[[ RECORDS FOR THIS EXERCISE open ]]

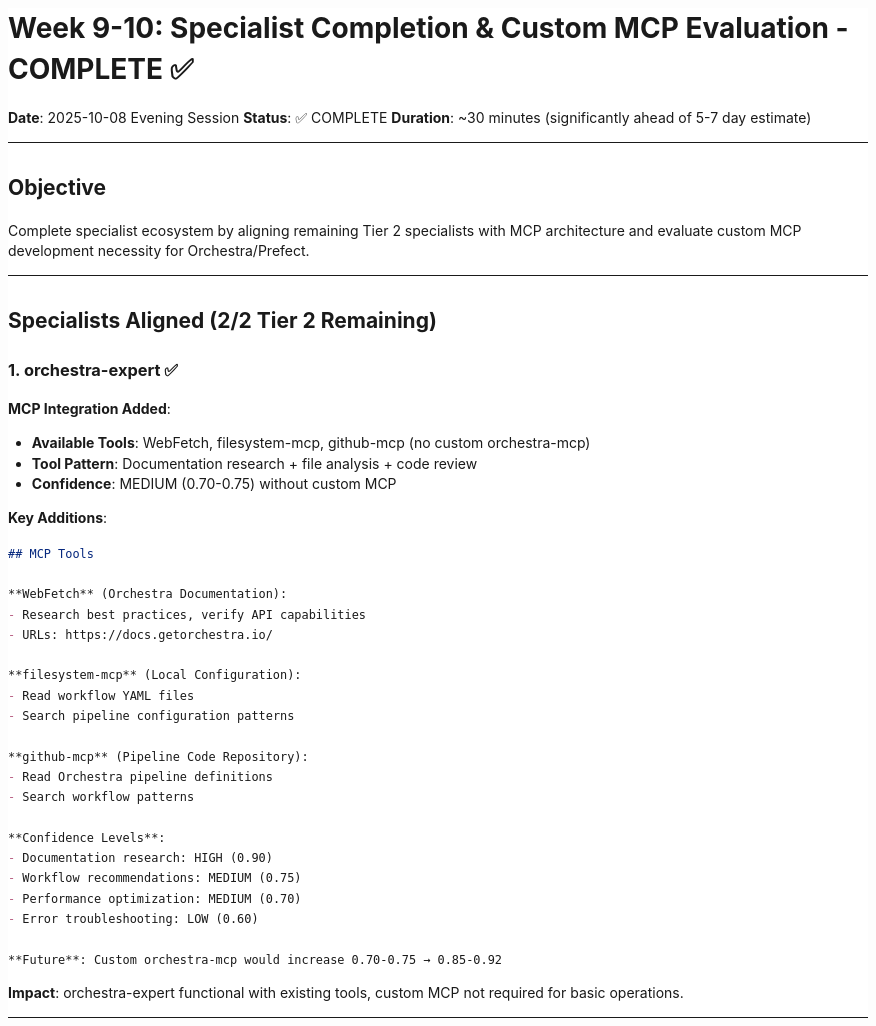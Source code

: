 # Week 9-10: Specialist Completion & Custom MCP Evaluation - COMPLETE ✅

**Date**: 2025-10-08 Evening Session
**Status**: ✅ COMPLETE
**Duration**: ~30 minutes (significantly ahead of 5-7 day estimate)

---

## Objective

Complete specialist ecosystem by aligning remaining Tier 2 specialists with MCP architecture and evaluate custom MCP development necessity for Orchestra/Prefect.

---

## Specialists Aligned (2/2 Tier 2 Remaining)

### 1. orchestra-expert ✅

**MCP Integration Added**:
- **Available Tools**: WebFetch, filesystem-mcp, github-mcp (no custom orchestra-mcp)
- **Tool Pattern**: Documentation research + file analysis + code review
- **Confidence**: MEDIUM (0.70-0.75) without custom MCP

**Key Additions**:
```markdown
## MCP Tools

**WebFetch** (Orchestra Documentation):
- Research best practices, verify API capabilities
- URLs: https://docs.getorchestra.io/

**filesystem-mcp** (Local Configuration):
- Read workflow YAML files
- Search pipeline configuration patterns

**github-mcp** (Pipeline Code Repository):
- Read Orchestra pipeline definitions
- Search workflow patterns

**Confidence Levels**:
- Documentation research: HIGH (0.90)
- Workflow recommendations: MEDIUM (0.75)
- Performance optimization: MEDIUM (0.70)
- Error troubleshooting: LOW (0.60)

**Future**: Custom orchestra-mcp would increase 0.70-0.75 → 0.85-0.92
```

**Impact**: orchestra-expert functional with existing tools, custom MCP not required for basic operations.

---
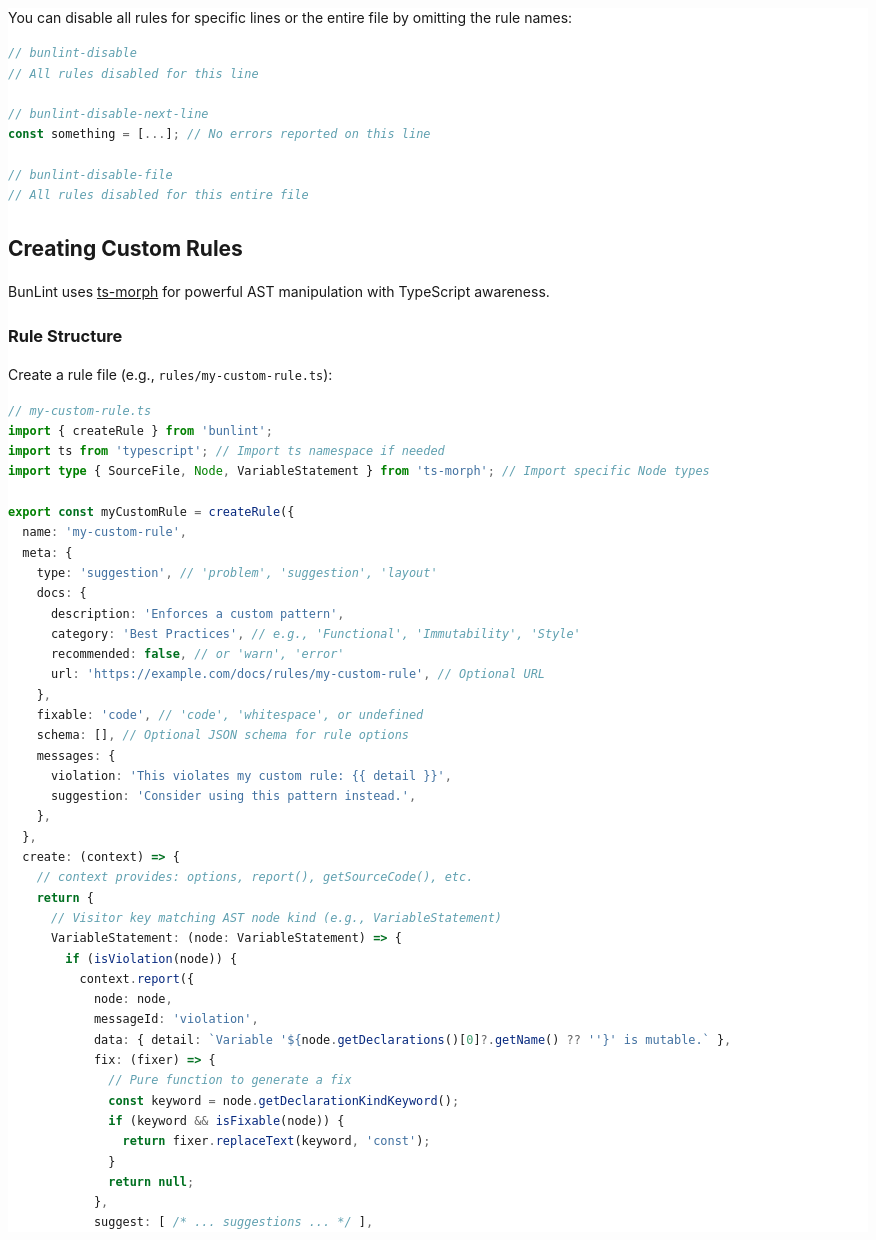 You can disable all rules for specific lines or the entire file by omitting the rule names:

```typescript
// bunlint-disable
// All rules disabled for this line

// bunlint-disable-next-line
const something = [...]; // No errors reported on this line

// bunlint-disable-file
// All rules disabled for this entire file
```

## Creating Custom Rules

BunLint uses [ts-morph](https://github.com/dsherret/ts-morph) for powerful AST manipulation with TypeScript awareness.

### Rule Structure

Create a rule file (e.g., `rules/my-custom-rule.ts`):

```typescript
// my-custom-rule.ts
import { createRule } from 'bunlint';
import ts from 'typescript'; // Import ts namespace if needed
import type { SourceFile, Node, VariableStatement } from 'ts-morph'; // Import specific Node types

export const myCustomRule = createRule({
  name: 'my-custom-rule',
  meta: {
    type: 'suggestion', // 'problem', 'suggestion', 'layout'
    docs: {
      description: 'Enforces a custom pattern',
      category: 'Best Practices', // e.g., 'Functional', 'Immutability', 'Style'
      recommended: false, // or 'warn', 'error'
      url: 'https://example.com/docs/rules/my-custom-rule', // Optional URL
    },
    fixable: 'code', // 'code', 'whitespace', or undefined
    schema: [], // Optional JSON schema for rule options
    messages: {
      violation: 'This violates my custom rule: {{ detail }}',
      suggestion: 'Consider using this pattern instead.',
    },
  },
  create: (context) => {
    // context provides: options, report(), getSourceCode(), etc.
    return {
      // Visitor key matching AST node kind (e.g., VariableStatement)
      VariableStatement: (node: VariableStatement) => {
        if (isViolation(node)) {
          context.report({
            node: node,
            messageId: 'violation',
            data: { detail: `Variable '${node.getDeclarations()[0]?.getName() ?? ''}' is mutable.` },
            fix: (fixer) => {
              // Pure function to generate a fix
              const keyword = node.getDeclarationKindKeyword();
              if (keyword && isFixable(node)) {
                return fixer.replaceText(keyword, 'const');
              }
              return null;
            },
            suggest: [ /* ... suggestions ... */ ],
```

[[ RECORDS FOR THIS EXERCISE closed ]]

Once the pictures are set aside, repeat each entry exactly as it stands.

RESULT >>
Source code

: # Week 9-10: Specialist Completion & Custom MCP Evaluation - COMPLETE ✅

**Date**: 2025-10-08 Evening Session
**Status**: ✅ COMPLETE
**Duration**: ~30 minutes (significantly ahead of 5-7 day estimate)

---

## Objective

Complete specialist ecosystem by aligning remaining Tier 2 specialists with MCP architecture and evaluate custom MCP development necessity for Orchestra/Prefect.

---

## Specialists Aligned (2/2 Tier 2 Remaining)

### 1. orchestra-expert ✅

**MCP Integration Added**:
- **Available Tools**: WebFetch, filesystem-mcp, github-mcp (no custom orchestra-mcp)
- **Tool Pattern**: Documentation research + file analysis + code review
- **Confidence**: MEDIUM (0.70-0.75) without custom MCP

**Key Additions**:
```markdown
## MCP Tools

**WebFetch** (Orchestra Documentation):
- Research best practices, verify API capabilities
- URLs: https://docs.getorchestra.io/

**filesystem-mcp** (Local Configuration):
- Read workflow YAML files
- Search pipeline configuration patterns

**github-mcp** (Pipeline Code Repository):
- Read Orchestra pipeline definitions
- Search workflow patterns

**Confidence Levels**:
- Documentation research: HIGH (0.90)
- Workflow recommendations: MEDIUM (0.75)
- Performance optimization: MEDIUM (0.70)
- Error troubleshooting: LOW (0.60)

**Future**: Custom orchestra-mcp would increase 0.70-0.75 → 0.85-0.92
```

**Impact**: orchestra-expert functional with existing tools, custom MCP not required for basic operations.

---
 You can disable all rules for specific lines or the entire file by omitting the rule names:

```typescript
// bunlint-disable
// All rules disabled for this line

// bunlint-disable-next-line
const something = [...]; // No errors reported on this line

// bunlint-disable-file
// All rules disabled for this entire file
```

## Creating Custom Rules

BunLint uses [ts-morph](https://github.com/dsherret/ts-morph) for powerful AST manipulation with TypeScript awareness.

### Rule Structure

Create a rule file (e.g., `rules/my-custom-rule.ts`):

```typescript
// my-custom-rule.ts
import { createRule } from 'bunlint';
import ts from 'typescript'; // Import ts namespace if needed
import type { SourceFile, Node, VariableStatement } from 'ts-morph'; // Import specific Node types

export const myCustomRule = createRule({
  name: 'my-custom-rule',
  meta: {
    type: 'suggestion', // 'problem', 'suggestion', 'layout'
    docs: {
      description: 'Enforces a custom pattern',
      category: 'Best Practices', // e.g., 'Functional', 'Immutability', 'Style'
      recommended: false, // or 'warn', 'error'
      url: 'https://example.com/docs/rules/my-custom-rule', // Optional URL
    },
    fixable: 'code', // 'code', 'whitespace', or undefined
    schema: [], // Optional JSON schema for rule options
    messages: {
      violation: 'This violates my custom rule: {{ detail }}',
      suggestion: 'Consider using this pattern instead.',
    },
  },
  create: (context) => {
    // context provides: options, report(), getSourceCode(), etc.
    return {
      // Visitor key matching AST node kind (e.g., VariableStatement)
      VariableStatement: (node: VariableStatement) => {
        if (isViolation(node)) {
          context.report({
            node: node,
            messageId: 'violation',
            data: { detail: `Variable '${node.getDeclarations()[0]?.getName() ?? ''}' is mutable.` },
            fix: (fixer) => {
              // Pure function to generate a fix
              const keyword = node.getDeclarationKindKeyword();
              if (keyword && isFixable(node)) {
                return fixer.replaceText(keyword, 'const');
              }
              return null;
            },
            suggest: [ /* ... suggestions ... */ ],
```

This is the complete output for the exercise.